The NSPCC maintains that children are at risk but that many of those referred for mental health treatment are denied access to it.

A recent BBC story stated that universities are facing a 10 per cent rise in demand for counselling services from students, with recorded mental health cases having risen from 8,000 to 18,000 between 2008 and 2012.

The online research was conducted via Christian Research's panel of around 17,000 practising Christians across the UK, with 1,275 responding between 5 and 7 October.

"This is a clear sign that churches need to provide a more supportive space for their congregations to explore these issues," said Maddy Fry, the researcher behind the study.
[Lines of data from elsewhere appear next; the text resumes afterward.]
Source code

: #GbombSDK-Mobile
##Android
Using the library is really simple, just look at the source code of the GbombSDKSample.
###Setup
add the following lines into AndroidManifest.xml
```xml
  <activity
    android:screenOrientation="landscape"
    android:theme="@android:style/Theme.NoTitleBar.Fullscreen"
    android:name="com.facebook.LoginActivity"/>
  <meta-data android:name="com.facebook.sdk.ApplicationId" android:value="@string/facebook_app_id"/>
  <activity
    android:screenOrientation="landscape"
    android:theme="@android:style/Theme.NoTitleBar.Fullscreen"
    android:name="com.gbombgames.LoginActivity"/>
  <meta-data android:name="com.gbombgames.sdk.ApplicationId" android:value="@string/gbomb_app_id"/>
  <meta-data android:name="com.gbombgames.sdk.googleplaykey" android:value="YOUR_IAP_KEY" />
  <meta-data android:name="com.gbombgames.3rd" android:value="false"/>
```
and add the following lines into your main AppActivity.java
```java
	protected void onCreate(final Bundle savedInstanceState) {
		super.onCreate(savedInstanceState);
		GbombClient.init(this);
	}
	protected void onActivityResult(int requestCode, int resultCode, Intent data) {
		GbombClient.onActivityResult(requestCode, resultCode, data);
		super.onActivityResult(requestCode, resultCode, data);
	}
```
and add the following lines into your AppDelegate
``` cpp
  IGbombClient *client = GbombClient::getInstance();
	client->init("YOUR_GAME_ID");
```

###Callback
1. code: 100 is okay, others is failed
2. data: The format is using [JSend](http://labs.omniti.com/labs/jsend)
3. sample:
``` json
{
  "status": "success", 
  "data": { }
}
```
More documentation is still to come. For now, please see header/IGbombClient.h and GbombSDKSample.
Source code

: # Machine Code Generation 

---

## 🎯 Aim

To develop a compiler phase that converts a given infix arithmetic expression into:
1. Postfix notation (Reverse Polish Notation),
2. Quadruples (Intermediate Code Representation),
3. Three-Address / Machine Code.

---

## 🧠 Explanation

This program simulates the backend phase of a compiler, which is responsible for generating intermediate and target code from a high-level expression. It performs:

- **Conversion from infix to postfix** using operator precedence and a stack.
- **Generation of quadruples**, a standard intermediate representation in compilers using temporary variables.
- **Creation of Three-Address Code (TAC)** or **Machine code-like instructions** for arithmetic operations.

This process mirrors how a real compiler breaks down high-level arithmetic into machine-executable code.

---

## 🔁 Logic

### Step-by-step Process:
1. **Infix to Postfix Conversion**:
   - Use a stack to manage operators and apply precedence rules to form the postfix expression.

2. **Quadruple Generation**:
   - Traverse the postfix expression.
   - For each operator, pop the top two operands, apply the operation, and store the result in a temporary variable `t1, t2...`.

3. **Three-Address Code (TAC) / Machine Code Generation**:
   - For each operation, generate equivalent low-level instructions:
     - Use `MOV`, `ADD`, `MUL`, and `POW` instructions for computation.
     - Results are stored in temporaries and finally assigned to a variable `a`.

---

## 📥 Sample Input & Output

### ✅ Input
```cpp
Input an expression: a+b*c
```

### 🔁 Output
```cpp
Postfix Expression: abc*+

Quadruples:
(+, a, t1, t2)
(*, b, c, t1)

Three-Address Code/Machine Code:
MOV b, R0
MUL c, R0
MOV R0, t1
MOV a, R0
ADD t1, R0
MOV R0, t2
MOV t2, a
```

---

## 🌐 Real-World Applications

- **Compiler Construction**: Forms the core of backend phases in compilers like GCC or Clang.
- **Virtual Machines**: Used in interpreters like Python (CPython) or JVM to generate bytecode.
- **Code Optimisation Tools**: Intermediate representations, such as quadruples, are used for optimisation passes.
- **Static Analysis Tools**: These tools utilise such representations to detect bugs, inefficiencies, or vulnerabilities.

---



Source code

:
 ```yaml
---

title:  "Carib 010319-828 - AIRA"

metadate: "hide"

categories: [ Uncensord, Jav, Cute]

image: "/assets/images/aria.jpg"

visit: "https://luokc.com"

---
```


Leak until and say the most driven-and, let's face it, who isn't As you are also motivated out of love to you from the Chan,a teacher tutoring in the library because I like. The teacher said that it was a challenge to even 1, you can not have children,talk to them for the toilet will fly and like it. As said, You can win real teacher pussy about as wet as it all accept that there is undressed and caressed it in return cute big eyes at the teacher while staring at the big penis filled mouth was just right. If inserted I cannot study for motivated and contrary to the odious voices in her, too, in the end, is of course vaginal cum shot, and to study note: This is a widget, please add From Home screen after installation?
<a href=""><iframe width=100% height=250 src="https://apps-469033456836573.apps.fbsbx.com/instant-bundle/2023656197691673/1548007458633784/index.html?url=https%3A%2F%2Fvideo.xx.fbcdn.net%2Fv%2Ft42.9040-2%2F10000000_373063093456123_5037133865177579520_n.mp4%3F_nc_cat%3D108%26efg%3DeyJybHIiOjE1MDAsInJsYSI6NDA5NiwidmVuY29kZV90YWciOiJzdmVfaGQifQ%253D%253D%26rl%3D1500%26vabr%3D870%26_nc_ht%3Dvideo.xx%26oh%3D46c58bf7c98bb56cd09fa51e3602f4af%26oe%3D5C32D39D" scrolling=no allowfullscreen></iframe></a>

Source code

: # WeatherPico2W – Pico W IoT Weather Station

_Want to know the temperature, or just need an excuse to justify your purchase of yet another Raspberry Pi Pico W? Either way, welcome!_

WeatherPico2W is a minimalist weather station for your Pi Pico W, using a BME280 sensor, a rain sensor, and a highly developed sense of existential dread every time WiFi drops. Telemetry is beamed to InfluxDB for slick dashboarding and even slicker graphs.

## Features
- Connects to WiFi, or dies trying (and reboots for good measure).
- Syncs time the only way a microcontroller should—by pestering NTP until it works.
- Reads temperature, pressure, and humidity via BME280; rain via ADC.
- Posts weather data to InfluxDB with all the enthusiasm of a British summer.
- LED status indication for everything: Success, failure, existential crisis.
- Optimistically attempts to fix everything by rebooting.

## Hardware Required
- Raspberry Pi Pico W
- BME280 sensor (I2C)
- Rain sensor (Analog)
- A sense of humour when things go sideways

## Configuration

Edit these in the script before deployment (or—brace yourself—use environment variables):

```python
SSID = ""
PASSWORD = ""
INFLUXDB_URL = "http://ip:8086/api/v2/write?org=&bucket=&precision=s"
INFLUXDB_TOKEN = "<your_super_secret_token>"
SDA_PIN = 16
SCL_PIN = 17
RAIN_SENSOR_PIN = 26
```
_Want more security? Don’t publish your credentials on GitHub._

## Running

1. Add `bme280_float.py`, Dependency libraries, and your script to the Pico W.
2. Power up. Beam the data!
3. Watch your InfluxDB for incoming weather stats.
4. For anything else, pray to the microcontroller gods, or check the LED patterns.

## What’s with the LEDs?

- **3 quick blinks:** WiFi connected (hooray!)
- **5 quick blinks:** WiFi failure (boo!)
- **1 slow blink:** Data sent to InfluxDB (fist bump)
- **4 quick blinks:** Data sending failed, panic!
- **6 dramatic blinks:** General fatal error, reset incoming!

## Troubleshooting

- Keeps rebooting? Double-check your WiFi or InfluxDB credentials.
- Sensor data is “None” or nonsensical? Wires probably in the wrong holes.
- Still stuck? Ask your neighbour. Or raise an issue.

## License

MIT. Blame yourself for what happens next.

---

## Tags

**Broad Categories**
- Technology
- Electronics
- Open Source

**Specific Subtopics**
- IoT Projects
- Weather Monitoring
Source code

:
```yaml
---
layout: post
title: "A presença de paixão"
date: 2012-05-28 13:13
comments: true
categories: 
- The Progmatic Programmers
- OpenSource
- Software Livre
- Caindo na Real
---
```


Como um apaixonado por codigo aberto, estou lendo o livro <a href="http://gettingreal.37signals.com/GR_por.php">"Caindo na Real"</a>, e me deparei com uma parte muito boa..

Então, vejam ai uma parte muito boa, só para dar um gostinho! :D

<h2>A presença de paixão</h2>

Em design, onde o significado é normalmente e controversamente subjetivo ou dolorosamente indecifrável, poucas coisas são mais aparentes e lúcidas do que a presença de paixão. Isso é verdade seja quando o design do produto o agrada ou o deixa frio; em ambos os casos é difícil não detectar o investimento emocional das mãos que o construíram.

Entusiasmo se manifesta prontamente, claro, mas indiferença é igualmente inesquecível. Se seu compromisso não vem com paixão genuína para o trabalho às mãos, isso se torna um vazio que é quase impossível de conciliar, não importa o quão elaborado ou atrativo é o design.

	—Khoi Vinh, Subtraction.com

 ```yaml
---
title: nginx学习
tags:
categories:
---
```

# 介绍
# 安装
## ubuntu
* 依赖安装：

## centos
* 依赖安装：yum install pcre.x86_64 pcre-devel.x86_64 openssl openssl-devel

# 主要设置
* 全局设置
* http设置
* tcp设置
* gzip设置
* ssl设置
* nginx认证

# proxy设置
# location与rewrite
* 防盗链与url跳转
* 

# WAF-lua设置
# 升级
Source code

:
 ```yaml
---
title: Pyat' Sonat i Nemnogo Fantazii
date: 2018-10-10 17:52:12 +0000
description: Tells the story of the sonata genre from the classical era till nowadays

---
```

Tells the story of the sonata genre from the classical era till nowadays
Earlier this year the UK's largest Christian disability charity, Livability, joined forces with Premier Mind and Soul to create new resource to help churches better understand people with mental health needs in their congregations.

Christian Today reported that Katharine Welby-Roberts, an associate at Livability and the Archbishop of Canterbury's daughter, who has spoken publicly regarding her struggles with depression, said: "As anti-stigma campaigns, such as Time to Change, begin to see societal attitudes towards mental health change, the Church has begun to recognise the need to better support people with mental health needs in their congregations." She said that churches wanted to support people with mental health problems, but did not know how. "This can often lead to isolation or people leaving the Church because they feel misunderstood or not catered for. I believe the Church is a key untapped local resource which can support people with mental health needs."